*Instructions for the task:*
Pictures don't belong in the copy; print all the records exactly.

*Extracted information:*
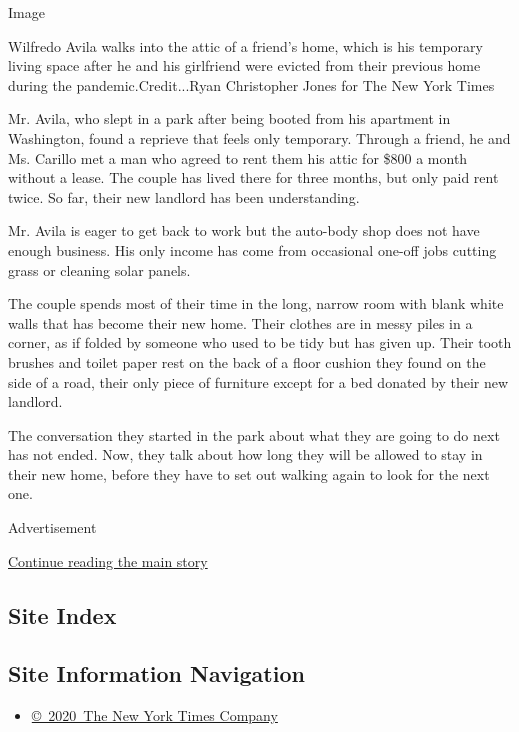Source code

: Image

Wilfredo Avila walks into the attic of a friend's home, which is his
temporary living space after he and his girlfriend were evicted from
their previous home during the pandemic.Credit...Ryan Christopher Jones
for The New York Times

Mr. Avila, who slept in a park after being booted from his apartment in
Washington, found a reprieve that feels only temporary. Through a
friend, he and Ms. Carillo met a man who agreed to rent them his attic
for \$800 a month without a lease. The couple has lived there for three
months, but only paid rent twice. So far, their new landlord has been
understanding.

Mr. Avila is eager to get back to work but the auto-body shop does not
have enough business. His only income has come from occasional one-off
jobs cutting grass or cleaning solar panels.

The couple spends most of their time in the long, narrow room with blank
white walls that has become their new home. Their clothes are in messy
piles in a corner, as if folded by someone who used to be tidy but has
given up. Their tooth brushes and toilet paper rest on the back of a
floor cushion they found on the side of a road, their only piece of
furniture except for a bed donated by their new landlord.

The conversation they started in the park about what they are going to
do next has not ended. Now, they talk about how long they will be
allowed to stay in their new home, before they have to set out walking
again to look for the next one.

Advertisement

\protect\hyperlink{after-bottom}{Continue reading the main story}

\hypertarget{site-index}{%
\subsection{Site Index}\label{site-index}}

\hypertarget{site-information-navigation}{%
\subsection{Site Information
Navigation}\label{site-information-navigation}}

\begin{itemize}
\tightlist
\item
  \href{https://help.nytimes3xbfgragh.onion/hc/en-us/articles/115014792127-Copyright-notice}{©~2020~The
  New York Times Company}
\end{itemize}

*Exercise output:*
Source code

: Image

Wilfredo Avila walks into the attic of a friend's home, which is his
temporary living space after he and his girlfriend were evicted from
their previous home during the pandemic.Credit...Ryan Christopher Jones
for The New York Times

Mr. Avila, who slept in a park after being booted from his apartment in
Washington, found a reprieve that feels only temporary. Through a
friend, he and Ms. Carillo met a man who agreed to rent them his attic
for \$800 a month without a lease. The couple has lived there for three
months, but only paid rent twice. So far, their new landlord has been
understanding.

Mr. Avila is eager to get back to work but the auto-body shop does not
have enough business. His only income has come from occasional one-off
jobs cutting grass or cleaning solar panels.

The couple spends most of their time in the long, narrow room with blank
white walls that has become their new home. Their clothes are in messy
piles in a corner, as if folded by someone who used to be tidy but has
given up. Their tooth brushes and toilet paper rest on the back of a
floor cushion they found on the side of a road, their only piece of
furniture except for a bed donated by their new landlord.

The conversation they started in the park about what they are going to
do next has not ended. Now, they talk about how long they will be
allowed to stay in their new home, before they have to set out walking
again to look for the next one.

Advertisement

\protect\hyperlink{after-bottom}{Continue reading the main story}

\hypertarget{site-index}{%
\subsection{Site Index}\label{site-index}}

\hypertarget{site-information-navigation}{%
\subsection{Site Information
Navigation}\label{site-information-navigation}}

\begin{itemize}
\tightlist
\item
  \href{https://help.nytimes3xbfgragh.onion/hc/en-us/articles/115014792127-Copyright-notice}{©~2020~The
  New York Times Company}
\end{itemize}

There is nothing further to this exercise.